April 21 (Bloomberg) -- Home sales in the Hamptons, Wall Street’s summer retreat, fell 22 percent in the first quarter after snowfalls hampered buyer interest and sellers made deals late last year in anticipation of higher capital gains taxes.
Transactions in the Long Island, New York, beachside towns plunged to 309 from 396 a year earlier, New York-based appraiser Miller Samuel Inc. and broker Prudential Douglas Elliman Real Estate said in a report today. The 22 percent year-over-year drop was the largest since the second quarter of 2009, Jonathan Miller, president of Miller Samuel, said in an interview.
The slump probably had more to do with poor weather keeping Manhattan buyers away from the market than a plunge in demand, said Miller and Gregory Heym of brokerage Brown Harris Stevens. Between December and March 31, 61.9 inches (157 centimeters) of snow fell in Central Park, making for the third-snowiest season on record, according to the National Weather Service. In Islip, New York, about 60 miles (97 kilometers) west of East Hampton, the snow total was 55.3 inches.

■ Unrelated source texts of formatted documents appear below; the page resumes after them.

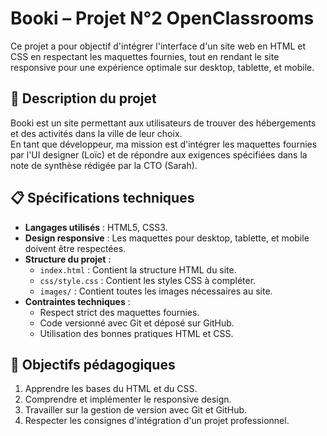 # Booki – Projet N°2 OpenClassrooms

Ce projet a pour objectif d'intégrer l'interface d'un site web en HTML et CSS en respectant les maquettes fournies, tout en rendant le site responsive pour une expérience optimale sur desktop, tablette, et mobile.

## 📝 Description du projet

Booki est un site permettant aux utilisateurs de trouver des hébergements et des activités dans la ville de leur choix.  
En tant que développeur, ma mission est d'intégrer les maquettes fournies par l'UI designer (Loïc) et de répondre aux exigences spécifiées dans la note de synthèse rédigée par la CTO (Sarah).

## 📋 Spécifications techniques

- **Langages utilisés** : HTML5, CSS3.
- **Design responsive** : Les maquettes pour desktop, tablette, et mobile doivent être respectées.
- **Structure du projet** :
  - `index.html` : Contient la structure HTML du site.
  - `css/style.css` : Contient les styles CSS à compléter.
  - `images/` : Contient toutes les images nécessaires au site.
- **Contraintes techniques** :
  - Respect strict des maquettes fournies.
  - Code versionné avec Git et déposé sur GitHub.
  - Utilisation des bonnes pratiques HTML et CSS.

## 🚀 Objectifs pédagogiques

1. Apprendre les bases du HTML et du CSS.
2. Comprendre et implémenter le responsive design.
3. Travailler sur la gestion de version avec Git et GitHub.
4. Respecter les consignes d'intégration d'un projet professionnel.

“With so many buyers coming from Manhattan it would have been difficult to get out there to close transactions,” said Heym, chief economist at Brown Harris, which also released a report on the Hamptons today. “How do you get from Manhattan to East Hampton when you have a foot of snow?”
Drop in Prices
The median price of homes that sold in the quarter fell 23 percent to $699,000, as fewer properties changed hands in every geographic area on the South Fork of Long Island, according to Miller Samuel and Prudential. In the North Fork, an area of vineyards and beaches across the Peconic Bay, prices fell 16 percent to $432,500 as sales declined 22 percent.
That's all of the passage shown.